Fortunately, Corey Graves and Kevin Patrick asked LA Knight this very question on their, does he think he needs a title to be successful in WWE, on their After The Bell podcast and the “Megastar” let it be known that, in his opinion, a title reign feels like a logical destination at some point in the future.

“At this point, I don't know. There are so many different ways to go with it, but I do think, you can't let this stagnate. Whatever happens, it needs to be an upward and onward trajectory. Whether that's championships or whatever it is, for sure, you can't just let this sit. That's something on me, that's something on everybody, to where it has to stay.
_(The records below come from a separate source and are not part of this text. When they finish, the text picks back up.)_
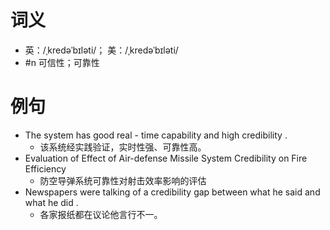 # 词义
- 英：/ˌkredəˈbɪləti/； 美：/ˌkredəˈbɪləti/
- #n 可信性；可靠性
# 例句
- The system has good real - time capability and high credibility .
	- 该系统经实践验证，实时性强、可靠性高。
- Evaluation of Effect of Air-defense Missile System Credibility on Fire Efficiency
	- 防空导弹系统可靠性对射击效率影响的评估
- Newspapers were talking of a credibility gap between what he said and what he did .
	- 各家报纸都在议论他言行不一。
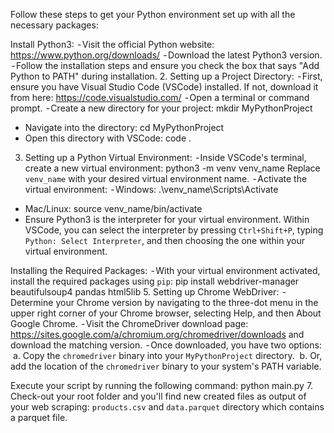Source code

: Follow these steps to get your Python environment set up with all the necessary packages:

Install Python3:
    - Visit the official Python website: https://www.python.org/downloads/
    - Download the latest Python3 version.
    - Follow the installation steps and ensure you check the box that says "Add Python to PATH" during installation.
2. Setting up a Project Directory:
    - First, ensure you have Visual Studio Code (VSCode) installed. If not, download it from here: https://code.visualstudio.com/
    - Open a terminal or command prompt.
    - Create a new directory for your project:
   mkdir MyPythonProject

- Navigate into the directory:
  cd MyPythonProject
- Open this directory with VSCode:
  code .

3. Setting up a Python Virtual Environment:
    - Inside VSCode's terminal, create a new virtual environment:
   python3 -m venv venv_name
   Replace `venv_name` with your desired virtual environment name.
    - Activate the virtual environment:
    - Windows:
   .\venv_name\Scripts\Activate

- Mac/Linux:
  source venv_name/bin/activate
- Ensure Python3 is the interpreter for your virtual environment. Within VSCode, you can select the interpreter by pressing `Ctrl+Shift+P`, typing `Python: Select Interpreter`, and then choosing the one within your virtual environment.

Installing the Required Packages:
    - With your virtual environment activated, install the required packages using `pip`:
   pip install webdriver-manager beautifulsoup4 pandas html5lib
5. Setting up Chrome WebDriver:
    - Determine your Chrome version by navigating to the three-dot menu in the upper right corner of your Chrome browser, selecting Help, and then About Google Chrome.
    - Visit the ChromeDriver download page: https://sites.google.com/a/chromium.org/chromedriver/downloads and download the matching version.
    - Once downloaded, you have two options:
    a. Copy the `chromedriver` binary into your `MyPythonProject` directory.
    b. Or, add the location of the `chromedriver` binary to your system's PATH variable.
    
Execute your script by running the following command:
   python main.py
7. Check-out your root folder and you'll find new created files as output of your web scraping:
   `products.csv` and `data.parquet` directory which contains a parquet file.
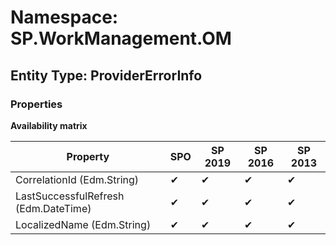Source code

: # Namespace: SP.WorkManagement.OM
## Entity Type: ProviderErrorInfo

### Properties

**Availability matrix**

Property | SPO | SP 2019 | SP 2016 | SP 2013
----------|-----|---------|---------|--------
CorrelationId (Edm.String) | ✔ | ✔ | ✔ | ✔
LastSuccessfulRefresh (Edm.DateTime) | ✔ | ✔ | ✔ | ✔
LocalizedName (Edm.String) | ✔ | ✔ | ✔ | ✔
You can't just rely and rest on your laurels of ‘it's just going to be here. All I have to do is go out there, and it's just going to be there.' There has to be an evolution. There has to be something that continues to progress.”

After watching LA Knight get more and more over with each passing month in 2023, it's clear the momentum is there for the “Megastar” to cash in on a major moment. But will fans stay with him should that ultimately happen? Fortunately, Knight has a take on that too, a very pro-LA Knight take, as if that should come as no surprise.

LA Knight doesn't think fans will turn on him as a champion.

Asked the second half of the question on the proverbial table, LA Knight noted that, in his opinion, fans won't turn on him should he be elevated even higher in the WWE pecking order, because he got where he is over an extended period of organic growth.

“No, and I'll tell you why. I've had that comparison made where ‘it's like this person that got popular, it's like that person.' I don't want to take anything away from them, but I don't think the comparison fits. Everyone they make those comparisons to, they had runs. They had runs as a champion. Maybe they got to be Intercontinental Champion or US Champion, but I've been on the SmackDown roster for nine or ten months, and I don't mean to say this with any arrogance or whatever, but let's face facts, I don't think there has been anybody, ever, that has had in nine or ten months this kind of reaction, with honestly not a lot to do. This hasn't been manufactured, this hasn't been the machine, this is a straight up groundswell in a short amount of time. It was never told to the audience ‘this is the guy.' With that being the case, I don't think you can make the comparisons to the other people,” LA Knight said.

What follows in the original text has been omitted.